Will you quote precisely the lines that run from the top of the material below to the line containing "# Difference between", both ends included?
________________________
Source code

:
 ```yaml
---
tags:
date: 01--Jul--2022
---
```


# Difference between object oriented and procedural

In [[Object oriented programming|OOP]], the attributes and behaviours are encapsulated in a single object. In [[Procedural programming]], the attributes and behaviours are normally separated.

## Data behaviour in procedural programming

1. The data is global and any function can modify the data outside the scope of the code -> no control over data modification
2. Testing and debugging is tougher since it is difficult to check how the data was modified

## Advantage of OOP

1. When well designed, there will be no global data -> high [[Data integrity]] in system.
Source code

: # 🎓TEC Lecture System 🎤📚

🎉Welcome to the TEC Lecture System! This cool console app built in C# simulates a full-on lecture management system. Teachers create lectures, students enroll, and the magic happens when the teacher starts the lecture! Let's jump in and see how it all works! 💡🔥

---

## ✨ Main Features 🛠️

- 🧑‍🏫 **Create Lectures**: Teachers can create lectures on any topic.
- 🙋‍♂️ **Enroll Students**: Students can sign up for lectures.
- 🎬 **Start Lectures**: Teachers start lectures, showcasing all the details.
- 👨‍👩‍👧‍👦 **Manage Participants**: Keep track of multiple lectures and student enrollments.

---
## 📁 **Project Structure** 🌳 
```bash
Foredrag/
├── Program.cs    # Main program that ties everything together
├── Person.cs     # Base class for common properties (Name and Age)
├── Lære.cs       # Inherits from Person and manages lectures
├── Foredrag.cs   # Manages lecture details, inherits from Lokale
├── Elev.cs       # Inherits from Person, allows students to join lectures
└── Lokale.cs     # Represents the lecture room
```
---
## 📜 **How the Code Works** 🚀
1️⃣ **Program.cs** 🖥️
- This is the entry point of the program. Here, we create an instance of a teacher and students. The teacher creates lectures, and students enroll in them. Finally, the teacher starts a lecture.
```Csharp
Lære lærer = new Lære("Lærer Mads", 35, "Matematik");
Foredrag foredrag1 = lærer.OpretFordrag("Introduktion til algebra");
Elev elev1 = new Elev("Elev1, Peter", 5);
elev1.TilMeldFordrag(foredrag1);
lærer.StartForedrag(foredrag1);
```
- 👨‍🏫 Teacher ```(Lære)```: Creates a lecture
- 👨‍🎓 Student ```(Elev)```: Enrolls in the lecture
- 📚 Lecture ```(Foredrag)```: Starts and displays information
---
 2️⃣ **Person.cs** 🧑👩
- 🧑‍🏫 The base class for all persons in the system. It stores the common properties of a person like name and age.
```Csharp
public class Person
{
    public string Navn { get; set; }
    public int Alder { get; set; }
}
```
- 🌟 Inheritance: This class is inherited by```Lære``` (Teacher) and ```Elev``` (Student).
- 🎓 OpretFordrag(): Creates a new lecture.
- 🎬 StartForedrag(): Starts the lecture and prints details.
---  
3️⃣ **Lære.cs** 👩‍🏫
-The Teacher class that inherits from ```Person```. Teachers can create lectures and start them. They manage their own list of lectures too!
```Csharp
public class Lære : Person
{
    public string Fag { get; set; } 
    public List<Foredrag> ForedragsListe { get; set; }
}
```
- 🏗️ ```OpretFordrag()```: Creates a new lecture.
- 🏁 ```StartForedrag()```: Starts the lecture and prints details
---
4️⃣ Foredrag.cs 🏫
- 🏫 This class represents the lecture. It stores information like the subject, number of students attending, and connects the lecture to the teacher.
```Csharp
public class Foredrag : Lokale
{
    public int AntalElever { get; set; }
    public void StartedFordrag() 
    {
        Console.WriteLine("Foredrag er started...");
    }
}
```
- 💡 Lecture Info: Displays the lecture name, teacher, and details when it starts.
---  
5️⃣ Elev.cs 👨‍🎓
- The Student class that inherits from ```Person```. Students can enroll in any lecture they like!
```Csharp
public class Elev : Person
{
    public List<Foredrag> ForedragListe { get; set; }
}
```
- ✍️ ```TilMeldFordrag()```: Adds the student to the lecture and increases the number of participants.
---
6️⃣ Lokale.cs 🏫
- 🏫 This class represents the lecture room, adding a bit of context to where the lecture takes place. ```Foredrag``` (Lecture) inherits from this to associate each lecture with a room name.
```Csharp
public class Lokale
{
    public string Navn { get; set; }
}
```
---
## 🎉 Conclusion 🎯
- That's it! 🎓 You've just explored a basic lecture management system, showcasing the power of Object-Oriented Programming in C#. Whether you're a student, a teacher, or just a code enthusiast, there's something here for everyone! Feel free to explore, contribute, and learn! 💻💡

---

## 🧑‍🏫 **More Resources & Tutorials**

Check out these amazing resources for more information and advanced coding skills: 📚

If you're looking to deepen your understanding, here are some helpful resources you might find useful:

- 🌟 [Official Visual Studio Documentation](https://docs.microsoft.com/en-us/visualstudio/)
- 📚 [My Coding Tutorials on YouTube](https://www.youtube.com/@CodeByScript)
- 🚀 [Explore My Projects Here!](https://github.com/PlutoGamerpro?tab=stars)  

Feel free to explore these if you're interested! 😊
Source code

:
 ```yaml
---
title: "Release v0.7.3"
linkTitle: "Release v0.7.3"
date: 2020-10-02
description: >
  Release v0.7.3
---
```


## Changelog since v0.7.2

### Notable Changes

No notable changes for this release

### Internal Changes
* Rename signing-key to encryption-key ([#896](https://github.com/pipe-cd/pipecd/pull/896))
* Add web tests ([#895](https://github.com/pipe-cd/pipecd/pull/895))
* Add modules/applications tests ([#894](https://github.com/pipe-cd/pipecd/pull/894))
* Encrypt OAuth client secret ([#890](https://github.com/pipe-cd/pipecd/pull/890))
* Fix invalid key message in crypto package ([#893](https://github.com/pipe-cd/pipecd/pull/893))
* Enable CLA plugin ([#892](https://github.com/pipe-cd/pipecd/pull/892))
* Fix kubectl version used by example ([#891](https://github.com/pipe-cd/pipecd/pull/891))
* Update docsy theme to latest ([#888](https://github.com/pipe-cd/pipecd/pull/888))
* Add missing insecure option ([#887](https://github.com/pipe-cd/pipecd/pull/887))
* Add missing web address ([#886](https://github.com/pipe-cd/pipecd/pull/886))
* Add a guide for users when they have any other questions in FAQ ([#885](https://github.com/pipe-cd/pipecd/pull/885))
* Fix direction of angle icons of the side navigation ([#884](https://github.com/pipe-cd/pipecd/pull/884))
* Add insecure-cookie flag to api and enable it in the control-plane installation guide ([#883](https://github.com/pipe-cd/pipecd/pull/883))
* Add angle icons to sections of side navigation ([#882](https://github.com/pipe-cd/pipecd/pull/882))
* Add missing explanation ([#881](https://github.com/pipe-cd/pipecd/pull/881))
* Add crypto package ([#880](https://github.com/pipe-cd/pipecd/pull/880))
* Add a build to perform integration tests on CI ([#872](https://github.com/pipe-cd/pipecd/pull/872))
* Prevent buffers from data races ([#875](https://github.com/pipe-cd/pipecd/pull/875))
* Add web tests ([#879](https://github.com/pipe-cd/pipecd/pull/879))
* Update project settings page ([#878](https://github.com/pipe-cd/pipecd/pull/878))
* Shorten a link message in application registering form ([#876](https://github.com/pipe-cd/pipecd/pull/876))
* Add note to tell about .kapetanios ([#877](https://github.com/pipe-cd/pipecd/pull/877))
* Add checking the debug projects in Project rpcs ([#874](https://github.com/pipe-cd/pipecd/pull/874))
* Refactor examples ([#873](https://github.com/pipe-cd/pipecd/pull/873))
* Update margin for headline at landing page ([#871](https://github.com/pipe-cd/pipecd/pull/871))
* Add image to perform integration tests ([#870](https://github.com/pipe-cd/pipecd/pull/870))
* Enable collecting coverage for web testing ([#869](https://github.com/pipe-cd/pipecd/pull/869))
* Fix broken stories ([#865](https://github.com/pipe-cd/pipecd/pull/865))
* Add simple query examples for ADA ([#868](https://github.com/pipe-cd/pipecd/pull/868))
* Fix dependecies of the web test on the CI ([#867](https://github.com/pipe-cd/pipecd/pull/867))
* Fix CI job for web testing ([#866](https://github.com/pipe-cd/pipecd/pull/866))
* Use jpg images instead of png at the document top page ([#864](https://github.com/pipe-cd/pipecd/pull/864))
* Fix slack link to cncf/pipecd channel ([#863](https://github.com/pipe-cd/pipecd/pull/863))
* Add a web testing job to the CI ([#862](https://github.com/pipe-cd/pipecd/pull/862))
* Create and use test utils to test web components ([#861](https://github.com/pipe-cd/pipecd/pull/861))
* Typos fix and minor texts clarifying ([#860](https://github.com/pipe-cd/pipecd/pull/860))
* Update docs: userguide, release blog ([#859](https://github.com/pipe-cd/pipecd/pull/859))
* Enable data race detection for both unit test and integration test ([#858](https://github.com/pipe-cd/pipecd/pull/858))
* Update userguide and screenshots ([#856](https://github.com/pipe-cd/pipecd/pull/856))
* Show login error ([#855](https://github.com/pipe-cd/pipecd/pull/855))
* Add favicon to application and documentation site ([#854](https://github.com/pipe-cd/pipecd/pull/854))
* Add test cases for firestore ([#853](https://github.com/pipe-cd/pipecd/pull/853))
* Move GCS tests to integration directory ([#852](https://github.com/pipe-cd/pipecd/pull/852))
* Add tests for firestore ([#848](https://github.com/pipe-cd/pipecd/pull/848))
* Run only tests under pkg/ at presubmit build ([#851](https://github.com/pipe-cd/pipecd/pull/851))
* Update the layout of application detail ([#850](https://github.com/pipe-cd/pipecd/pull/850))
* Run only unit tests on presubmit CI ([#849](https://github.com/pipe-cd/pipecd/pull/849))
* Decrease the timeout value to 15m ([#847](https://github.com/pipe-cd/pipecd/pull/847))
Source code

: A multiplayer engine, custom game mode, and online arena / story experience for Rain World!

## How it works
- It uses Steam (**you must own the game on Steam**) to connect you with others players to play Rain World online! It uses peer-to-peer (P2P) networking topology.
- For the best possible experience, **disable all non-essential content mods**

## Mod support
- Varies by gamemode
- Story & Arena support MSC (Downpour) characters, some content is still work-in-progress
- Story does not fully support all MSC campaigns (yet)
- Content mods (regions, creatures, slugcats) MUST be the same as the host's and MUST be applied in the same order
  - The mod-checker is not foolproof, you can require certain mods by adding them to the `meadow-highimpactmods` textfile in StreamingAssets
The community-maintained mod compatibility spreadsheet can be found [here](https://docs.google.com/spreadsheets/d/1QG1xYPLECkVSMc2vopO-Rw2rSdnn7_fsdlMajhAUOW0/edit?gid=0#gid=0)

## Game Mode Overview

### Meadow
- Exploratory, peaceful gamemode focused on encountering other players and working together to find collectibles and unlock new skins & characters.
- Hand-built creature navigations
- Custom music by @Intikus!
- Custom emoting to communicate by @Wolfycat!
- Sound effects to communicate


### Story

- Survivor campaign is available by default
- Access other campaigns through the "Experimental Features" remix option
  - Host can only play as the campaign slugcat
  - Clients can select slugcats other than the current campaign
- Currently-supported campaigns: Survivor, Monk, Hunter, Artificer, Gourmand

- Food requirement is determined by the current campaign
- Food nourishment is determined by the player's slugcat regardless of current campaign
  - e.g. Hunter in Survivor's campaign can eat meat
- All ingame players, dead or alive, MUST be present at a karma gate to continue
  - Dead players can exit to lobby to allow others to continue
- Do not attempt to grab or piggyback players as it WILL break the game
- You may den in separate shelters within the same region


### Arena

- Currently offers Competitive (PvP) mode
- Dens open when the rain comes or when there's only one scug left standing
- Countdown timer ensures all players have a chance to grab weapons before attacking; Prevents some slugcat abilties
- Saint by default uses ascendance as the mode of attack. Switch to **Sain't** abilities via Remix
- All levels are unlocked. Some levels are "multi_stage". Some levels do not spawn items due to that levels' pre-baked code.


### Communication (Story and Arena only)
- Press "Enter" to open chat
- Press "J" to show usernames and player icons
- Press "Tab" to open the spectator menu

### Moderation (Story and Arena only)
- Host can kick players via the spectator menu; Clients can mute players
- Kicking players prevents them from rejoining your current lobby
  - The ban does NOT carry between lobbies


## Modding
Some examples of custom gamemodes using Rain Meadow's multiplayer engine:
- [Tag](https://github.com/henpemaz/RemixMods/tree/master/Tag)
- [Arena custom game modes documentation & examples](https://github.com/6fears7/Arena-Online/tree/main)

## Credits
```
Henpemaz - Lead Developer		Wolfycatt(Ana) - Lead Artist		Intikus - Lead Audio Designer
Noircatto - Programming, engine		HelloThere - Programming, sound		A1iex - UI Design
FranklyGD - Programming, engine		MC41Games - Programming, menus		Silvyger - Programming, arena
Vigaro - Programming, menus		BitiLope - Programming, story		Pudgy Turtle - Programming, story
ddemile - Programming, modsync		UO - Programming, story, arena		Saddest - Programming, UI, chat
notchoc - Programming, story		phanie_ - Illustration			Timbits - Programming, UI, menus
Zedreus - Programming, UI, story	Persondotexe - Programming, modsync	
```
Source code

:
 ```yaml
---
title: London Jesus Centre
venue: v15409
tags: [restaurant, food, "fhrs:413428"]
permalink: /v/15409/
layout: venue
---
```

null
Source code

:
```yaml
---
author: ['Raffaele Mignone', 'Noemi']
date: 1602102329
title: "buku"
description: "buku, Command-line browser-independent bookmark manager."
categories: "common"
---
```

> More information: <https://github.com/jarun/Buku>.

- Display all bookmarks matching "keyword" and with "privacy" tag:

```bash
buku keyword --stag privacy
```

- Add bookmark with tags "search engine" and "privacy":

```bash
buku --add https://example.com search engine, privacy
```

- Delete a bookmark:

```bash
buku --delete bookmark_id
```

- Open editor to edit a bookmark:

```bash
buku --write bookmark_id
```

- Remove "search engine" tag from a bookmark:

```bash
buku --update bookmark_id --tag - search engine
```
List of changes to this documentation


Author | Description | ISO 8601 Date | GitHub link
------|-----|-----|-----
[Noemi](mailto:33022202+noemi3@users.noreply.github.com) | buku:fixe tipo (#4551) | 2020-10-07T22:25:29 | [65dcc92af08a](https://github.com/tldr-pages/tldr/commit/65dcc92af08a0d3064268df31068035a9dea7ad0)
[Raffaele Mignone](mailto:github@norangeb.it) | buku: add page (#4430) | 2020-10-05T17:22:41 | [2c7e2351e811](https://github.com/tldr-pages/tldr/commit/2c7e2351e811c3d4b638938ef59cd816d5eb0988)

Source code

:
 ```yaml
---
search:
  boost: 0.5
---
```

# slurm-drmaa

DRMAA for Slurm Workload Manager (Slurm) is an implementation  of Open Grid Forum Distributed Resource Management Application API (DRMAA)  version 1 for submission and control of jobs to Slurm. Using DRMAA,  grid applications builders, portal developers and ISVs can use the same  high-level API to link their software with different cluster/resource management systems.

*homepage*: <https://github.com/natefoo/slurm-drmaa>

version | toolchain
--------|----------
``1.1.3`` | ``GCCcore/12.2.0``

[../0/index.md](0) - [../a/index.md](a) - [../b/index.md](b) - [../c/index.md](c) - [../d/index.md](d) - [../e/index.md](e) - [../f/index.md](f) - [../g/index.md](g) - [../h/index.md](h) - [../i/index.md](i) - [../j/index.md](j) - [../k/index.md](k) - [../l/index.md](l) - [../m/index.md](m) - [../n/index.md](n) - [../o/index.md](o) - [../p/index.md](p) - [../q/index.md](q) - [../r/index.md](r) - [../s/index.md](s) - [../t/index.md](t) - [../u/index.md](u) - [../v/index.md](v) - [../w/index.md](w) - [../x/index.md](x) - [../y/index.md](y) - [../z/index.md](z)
________________________
* [EXERCISE SOLUTION]
Source code

:
 ```yaml
---
tags:
date: 01--Jul--2022
---
```


# Difference between object oriented and procedural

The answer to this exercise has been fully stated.